→ **DATASET RECORDS**
>>>>>

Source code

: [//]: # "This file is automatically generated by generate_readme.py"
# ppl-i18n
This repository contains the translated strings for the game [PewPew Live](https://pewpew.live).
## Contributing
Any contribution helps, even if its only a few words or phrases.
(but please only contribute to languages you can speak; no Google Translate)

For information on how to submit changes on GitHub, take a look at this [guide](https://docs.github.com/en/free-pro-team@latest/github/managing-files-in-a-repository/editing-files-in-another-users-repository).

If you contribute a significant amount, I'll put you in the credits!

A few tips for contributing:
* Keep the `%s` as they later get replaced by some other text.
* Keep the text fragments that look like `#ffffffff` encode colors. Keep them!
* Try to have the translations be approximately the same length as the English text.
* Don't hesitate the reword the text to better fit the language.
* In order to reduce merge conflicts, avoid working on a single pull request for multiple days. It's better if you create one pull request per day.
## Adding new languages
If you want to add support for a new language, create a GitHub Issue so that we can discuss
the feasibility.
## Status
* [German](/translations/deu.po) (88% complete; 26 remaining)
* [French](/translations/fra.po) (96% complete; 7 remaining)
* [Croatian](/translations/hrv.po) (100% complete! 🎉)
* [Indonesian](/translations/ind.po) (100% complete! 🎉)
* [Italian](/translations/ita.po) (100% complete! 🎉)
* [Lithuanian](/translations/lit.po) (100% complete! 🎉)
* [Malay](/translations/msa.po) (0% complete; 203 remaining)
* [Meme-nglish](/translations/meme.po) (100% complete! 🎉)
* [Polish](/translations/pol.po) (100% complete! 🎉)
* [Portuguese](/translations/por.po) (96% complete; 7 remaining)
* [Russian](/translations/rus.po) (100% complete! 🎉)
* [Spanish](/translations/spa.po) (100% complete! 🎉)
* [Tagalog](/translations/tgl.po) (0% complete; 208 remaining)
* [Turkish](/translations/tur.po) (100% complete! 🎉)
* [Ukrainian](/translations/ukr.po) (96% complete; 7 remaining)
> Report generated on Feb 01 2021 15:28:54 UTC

<<<<<

Gather and copy every line of the data in which the string "GitHub" is found.

For information on how to submit changes on GitHub, take a look at this [guide](https://docs.github.com/en/free-pro-team@latest/github/managing-files-in-a-repository/editing-files-in-another-users-repository).
If you want to add support for a new language, create a GitHub Issue so that we can discuss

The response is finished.